# Mailman Group Permissions driving me up the wall!

## papasan

i've emerged postfix and mailman.  i think i have a pretty good handel on postfix (although i'm getting some wierd error where the postmaster's email comes up as postmaster@_HOSTNAME_.mydomain.com), but mailman won't go at all.

here's the bounced mail i get...

 *Quote:*   

> This is the Postfix program at host mail.on-rope.net.
> 
> I'm sorry to have to inform you that the message returned
> 
> below could not be delivered to one or more destinations.
> ...

 

sometimes the bad group is 'cron' or 'smtp' or other odd stuff.  i've checked the usual problems...

 *Quote:*   

> mailman@matron mailman $ ls -al data
> 
> total 42
> 
> drwxrwsr-x    2 mailman  mailman       192 Dec  6 21:31 .
> ...

 

but i'm still getting bounces to the mailman alias.

anyone got a suggestion?  thanks...

----------

## flox

Hi,

I've got the same problem and would be happy if someone could suggest a decent solution to this issue.

Do we  really have to reinstall mailman with gid: nobody?

There must be an other way.

regards,

Flox

----------

## papasan

 *flox wrote:*   

> Do we  really have to reinstall mailman with gid: nobody?
> 
> There must be an other way.

 

since the gid seems to change occasionally, at least for me, i don't think the solution is to chaneg the install parameters.  there's gotta be a way to indicate to postfix which gid to use when it tries to post to 'mailman'.

----------

## papasan

 *flox wrote:*   

> Do we  really have to reinstall mailman with gid: nobody?
> 
> There must be an other way.

 

since the gid seems to change occasionally, at least for me, i don't think the solution is to chaneg the install parameters.  there's gotta be a way to indicate to postfix which gid to use when it tries to post to 'mailman'.

----------

## flox

Hi,

Just read the /usr/share/doc/mailman-2.1.3/README.POSTFIX.gz to make the group permissions running.

The problem lies in the aliases and aliases.db file and its owner.

Here are the steps: (for detail read the Readme file):

chown -R mailman.mailman /usr/local/mailman

create an aliases file in mailman/data/

run bin/genaliases (I had to do it a second time later, don't know why)

adapt your postfix main.cf and add the new aliases file in your alias_map

chown the aliases and aliases.db  to mailman.mailman (for me it created files owned by root, I guess I made a mistake somewhere)

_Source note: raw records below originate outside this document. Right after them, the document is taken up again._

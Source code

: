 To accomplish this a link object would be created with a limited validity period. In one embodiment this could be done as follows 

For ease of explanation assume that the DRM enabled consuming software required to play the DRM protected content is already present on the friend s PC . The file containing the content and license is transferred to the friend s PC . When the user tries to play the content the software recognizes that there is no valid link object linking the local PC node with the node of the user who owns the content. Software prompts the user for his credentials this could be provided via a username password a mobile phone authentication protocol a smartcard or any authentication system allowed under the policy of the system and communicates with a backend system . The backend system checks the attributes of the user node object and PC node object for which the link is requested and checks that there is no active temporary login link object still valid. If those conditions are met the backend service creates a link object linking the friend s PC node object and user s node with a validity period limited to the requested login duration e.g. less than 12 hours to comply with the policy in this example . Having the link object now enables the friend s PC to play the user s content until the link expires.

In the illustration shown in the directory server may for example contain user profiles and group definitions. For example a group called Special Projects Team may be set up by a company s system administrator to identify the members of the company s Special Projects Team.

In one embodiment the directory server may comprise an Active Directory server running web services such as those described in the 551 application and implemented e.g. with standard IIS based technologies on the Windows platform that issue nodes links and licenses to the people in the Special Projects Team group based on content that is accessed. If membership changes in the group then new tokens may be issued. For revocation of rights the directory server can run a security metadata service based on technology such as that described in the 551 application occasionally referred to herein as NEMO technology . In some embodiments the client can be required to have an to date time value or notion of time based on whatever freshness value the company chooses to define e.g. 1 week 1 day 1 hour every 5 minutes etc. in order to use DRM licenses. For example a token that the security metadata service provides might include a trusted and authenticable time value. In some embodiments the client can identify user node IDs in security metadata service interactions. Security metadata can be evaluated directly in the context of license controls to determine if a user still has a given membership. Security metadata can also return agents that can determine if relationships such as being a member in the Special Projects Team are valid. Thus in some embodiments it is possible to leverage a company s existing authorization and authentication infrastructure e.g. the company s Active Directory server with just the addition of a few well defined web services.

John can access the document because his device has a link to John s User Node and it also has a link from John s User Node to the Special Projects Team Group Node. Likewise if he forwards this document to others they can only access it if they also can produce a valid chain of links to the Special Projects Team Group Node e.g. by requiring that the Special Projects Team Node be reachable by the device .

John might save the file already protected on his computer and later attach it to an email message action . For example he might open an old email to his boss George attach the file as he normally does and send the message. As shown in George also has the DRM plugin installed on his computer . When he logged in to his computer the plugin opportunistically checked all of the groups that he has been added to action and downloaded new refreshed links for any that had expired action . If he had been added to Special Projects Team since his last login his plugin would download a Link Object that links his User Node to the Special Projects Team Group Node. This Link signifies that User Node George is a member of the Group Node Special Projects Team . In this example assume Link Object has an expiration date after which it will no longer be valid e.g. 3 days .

probably you have to run newaliases at this stage

add MTA="Postfix" in your mm_cfg.py under mailman/Mailman

restart everything (postfix and mailman, at least I did that)

there you go...

regards,

FloxLast edited by flox on Sun Dec 07, 2003 6:21 pm; edited 1 time in total

----------

## flox

Sorry for not reading your post well enough.

I see I didn't solve your problem, but an other problem.

I will try to find a solution and post it if I do so.

I also get still a bounce, but a different type. 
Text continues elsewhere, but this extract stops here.